Tabnine’s personalization in depth

Background

The main approach Tabnine uses to return code suggestions that are more accurate and relevant for your code is to enrich the context sent to the AI with additional relevant information from the user’s code.

The additional information comes from several sources, including code from the currently open file, related or recently viewed files, chat conversion history, and more, but the most important method is retrieval-augmented generation (RAG). RAG is used both for context through local code awareness and connection to your organization's codebase.

RAG in Tabnine

RAG is a common AI framework for improving the accuracy of LLM-generated answers by adding an information retrieval component that adds data and context to each query of the model.

RAG's implementation has two components:

Indexing: Tabnine builds RAG indices that enable fast and effective retrieval of relevant data. These indices are for code completions and chat, based on local code or global code, and are based on all the code in the IDE workspace or the organization’s global codebase.

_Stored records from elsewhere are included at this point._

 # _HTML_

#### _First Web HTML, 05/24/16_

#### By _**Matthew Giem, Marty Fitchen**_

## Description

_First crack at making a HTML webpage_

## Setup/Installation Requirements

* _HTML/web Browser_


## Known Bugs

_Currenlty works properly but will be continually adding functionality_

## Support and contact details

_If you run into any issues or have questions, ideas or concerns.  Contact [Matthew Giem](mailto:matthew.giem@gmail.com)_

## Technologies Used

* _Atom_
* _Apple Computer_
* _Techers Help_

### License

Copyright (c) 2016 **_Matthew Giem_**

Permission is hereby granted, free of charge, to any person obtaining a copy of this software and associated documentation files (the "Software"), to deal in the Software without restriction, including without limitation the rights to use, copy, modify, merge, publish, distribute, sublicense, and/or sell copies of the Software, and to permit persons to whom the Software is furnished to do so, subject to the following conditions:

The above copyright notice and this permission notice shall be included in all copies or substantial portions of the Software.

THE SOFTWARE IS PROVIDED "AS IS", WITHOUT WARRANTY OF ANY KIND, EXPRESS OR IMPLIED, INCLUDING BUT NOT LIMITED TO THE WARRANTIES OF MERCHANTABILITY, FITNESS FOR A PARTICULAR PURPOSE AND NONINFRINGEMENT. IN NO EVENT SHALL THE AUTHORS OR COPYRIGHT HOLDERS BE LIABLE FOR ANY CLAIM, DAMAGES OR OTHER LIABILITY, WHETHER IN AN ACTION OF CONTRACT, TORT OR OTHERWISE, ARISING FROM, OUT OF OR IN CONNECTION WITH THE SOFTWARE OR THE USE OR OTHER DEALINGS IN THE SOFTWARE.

Querying: With each user query to Tabnine (explicit or implicit), Tabnine retrieves relevant code context from the RAG index and adds it as a context to the prompt to the AI model. The result is a more accurate code suggestion from Tabnine, which is more relevant to the user codebase.

The following illustrates the process of a user query to Tabnine, with the personalization layer of querying from the RAG indices, in context through local code awareness and connection to your organization codebase.

The RAG index

Types and scope of indices

Tabnine uses RAG for both context through local code awareness and connection to your organization's codebase. There are different RAG indices for code completions and chat. The code representation in each index is different and fits the relevant AI model.

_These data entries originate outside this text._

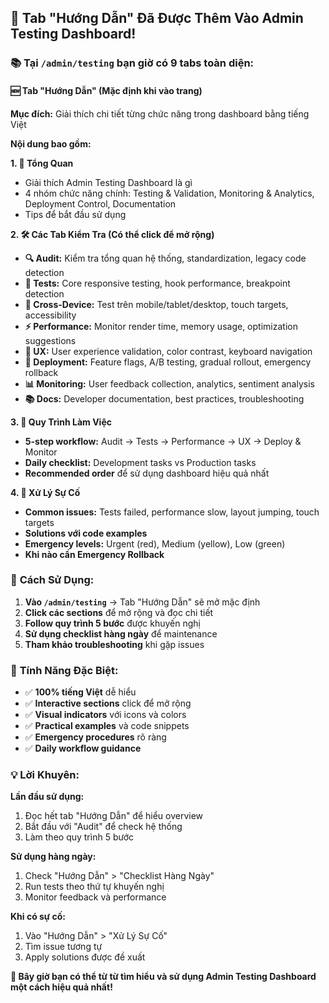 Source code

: ## 🎉 **Tab "Hướng Dẫn" Đã Được Thêm Vào Admin Testing Dashboard!**

### 📚 **Tại `/admin/testing` bạn giờ có 9 tabs toàn diện:**

#### **🆕 Tab "Hướng Dẫn" (Mặc định khi vào trang)**
**Mục đích:** Giải thích chi tiết từng chức năng trong dashboard bằng tiếng Việt

**Nội dung bao gồm:**

**1. 📖 Tổng Quan**
- Giải thích Admin Testing Dashboard là gì
- 4 nhóm chức năng chính: Testing & Validation, Monitoring & Analytics, Deployment Control, Documentation
- Tips để bắt đầu sử dụng

**2. 🛠️ Các Tab Kiểm Tra (Có thể click để mở rộng)**
- **🔍 Audit:** Kiểm tra tổng quan hệ thống, standardization, legacy code detection
- **🧪 Tests:** Core responsive testing, hook performance, breakpoint detection
- **📱 Cross-Device:** Test trên mobile/tablet/desktop, touch targets, accessibility
- **⚡ Performance:** Monitor render time, memory usage, optimization suggestions
- **👥 UX:** User experience validation, color contrast, keyboard navigation
- **🚀 Deployment:** Feature flags, A/B testing, gradual rollout, emergency rollback
- **📊 Monitoring:** User feedback collection, analytics, sentiment analysis
- **📚 Docs:** Developer documentation, best practices, troubleshooting

**3. 🔄 Quy Trình Làm Việc**
- **5-step workflow:** Audit → Tests → Performance → UX → Deploy & Monitor
- **Daily checklist:** Development tasks vs Production tasks
- **Recommended order** để sử dụng dashboard hiệu quả nhất

**4. 🔧 Xử Lý Sự Cố**
- **Common issues:** Tests failed, performance slow, layout jumping, touch targets
- **Solutions với code examples**
- **Emergency levels:** Urgent (red), Medium (yellow), Low (green)
- **Khi nào cần Emergency Rollback**

### 🎯 **Cách Sử Dụng:**

1. **Vào `/admin/testing`** → Tab "Hướng Dẫn" sẽ mở mặc định
2. **Click các sections** để mở rộng và đọc chi tiết
3. **Follow quy trình 5 bước** được khuyến nghị
4. **Sử dụng checklist hàng ngày** để maintenance
5. **Tham khảo troubleshooting** khi gặp issues

### 🌟 **Tính Năng Đặc Biệt:**

- ✅ **100% tiếng Việt** dễ hiểu
- ✅ **Interactive sections** click để mở rộng
- ✅ **Visual indicators** với icons và colors
- ✅ **Practical examples** và code snippets
- ✅ **Emergency procedures** rõ ràng
- ✅ **Daily workflow guidance**

### 💡 **Lời Khuyên:**

**Lần đầu sử dụng:**
1. Đọc hết tab "Hướng Dẫn" để hiểu overview
2. Bắt đầu với "Audit" để check hệ thống
3. Làm theo quy trình 5 bước

**Sử dụng hàng ngày:**
1. Check "Hướng Dẫn" > "Checklist Hàng Ngày"
2. Run tests theo thứ tự khuyến nghị
3. Monitor feedback và performance

**Khi có sự cố:**
1. Vào "Hướng Dẫn" > "Xử Lý Sự Cố"
2. Tìm issue tương tự
3. Apply solutions được đề xuất

**🎊 Bây giờ bạn có thể từ từ tìm hiểu và sử dụng Admin Testing Dashboard một cách hiệu quả nhất!**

Additionally, the scope of the indices can be local or global. Local means that Tabnine builds the index based on the IDE workspace of each developer. Global means that Tabnine builds the index based on the whole codebase of the organization.

Tabnine’s RAG indices provide:

  • Context through local code awareness for code completions

  • Context through local code awareness for chat

  • Connection to your organization codebase for chat

What files are being indexed?

Tabnine’s RAG indices include all files in the scope that meet these criteria:

  • File extensions from the this table

  • Files not listed in .ignore or .gitignore

  • Files with extensions other than: "md", "yaml", "yml", "json", "lock", "xml", "gradle", "bash", "sh", "txt", "csv"

Index life cycle

The context through local code awareness indices (completions and chat) are created from scratch the first time Tabnine runs on the workspace. After the index is built, changes are monitored and the indexes are incrementally updated.

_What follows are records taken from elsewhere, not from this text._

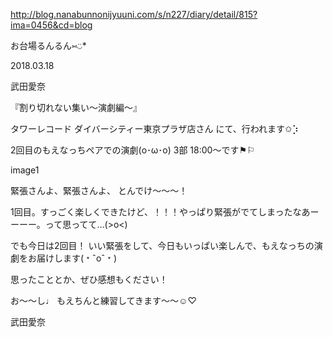 http://blog.nanabunnonijyuuni.com/s/n227/diary/detail/815?ima=0456&cd=blog





お台場るんるん⑅︎◡̈︎*

2018.03.18

武田愛奈





『割り切れない集い〜演劇編〜』

タワーレコード
ダイバーシティー東京プラザ店さん
にて、行われます✩︎⡱




2回目のもえなっちペアでの演劇(o･ω･o)
3部 18:00〜です⚑︎⚐︎


image1





緊張さんよ、緊張さんよ、
とんでけ〜〜〜！










1回目。すっごく楽しくできたけど、！！！やっぱり緊張がでてしまったなあーーーー。って思ってて…(>o<)







でも今日は2回目！
いい緊張をして、今日もいっぱい楽しんで、もえなっちの演劇をお届けします(﹡ˆoˆ﹡)

思ったこととか、ぜひ感想もください！












お〜〜し♩
もえちんと練習してきます〜〜☺️♡



武田愛奈  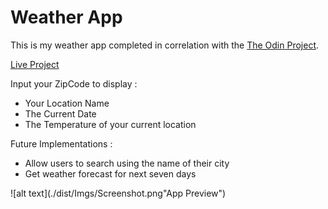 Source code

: # Weather App

This is my weather app completed in correlation with the [The Odin Project](https://www.theodinproject.com/lessons/node-path-javascript-weather-app).

[Live Project](https://laidev.github.io/WeatherApp/)

Input your ZipCode to display :

- Your Location Name
- The Current Date
- The Temperature of your current location

Future Implementations :

- Allow users to search using the name of their city
- Get weather forecast for next seven days


![alt text](./dist/Imgs/Screenshot.png"App Preview")
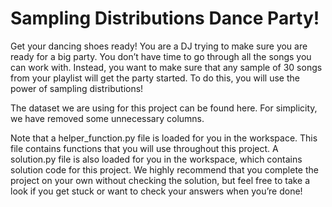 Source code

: # Sampling Distributions Dance Party!
Get your dancing shoes ready! You are a DJ trying to make sure you are ready for a big party. You don’t have time to go through all the songs you can work with. Instead, you want to make sure that any sample of 30 songs from your playlist will get the party started. To do this, you will use the power of sampling distributions!

The dataset we are using for this project can be found here. For simplicity, we have removed some unnecessary columns.

Note that a helper_function.py file is loaded for you in the workspace. This file contains functions that you will use throughout this project. A solution.py file is also loaded for you in the workspace, which contains solution code for this project. We highly recommend that you complete the project on your own without checking the solution, but feel free to take a look if you get stuck or want to check your answers when you’re done!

The connection to your organization codebase index is created after the team admin connects the repos from the customer codebase to Tabnine and is updated regularly.

Indexing process

The RAG indexing applies vector embeddings for each chunk of code in the scope (local or global).

For code completions, the RAG index computation runs locally on the developers’ machines.

For chat, the RAG index computation requires a lot of resources, and as such, requires a GPU, which means it cannot be done locally without stressing the end user’s machine. Tabnine performs just this computation on the Tabnine server GPU (SaaS or the customer's private installation).

To be clear, your code stays private. The chunks of code are sent encrypted, and Tabnibne does not retain your data or share it with third parties. The sole purpose of sending the chunks of code is to compute the vector representation for the index, and the code is deleted immediately after the computation is done.

Index location and persistence

The RAG indices are persisted in a vector database on the end user’s local machine. Specifically, the vector DB used in the end user machine is qdrant.

Integrations for connection to your organization's codebase

Tabnine can integrate with the leading Git hosting platforms such as GitHub, GitLab, or Bitbucket. The integration keeps the existing permission models or the organization so that each user can only retrieve code from repositories that they have access to.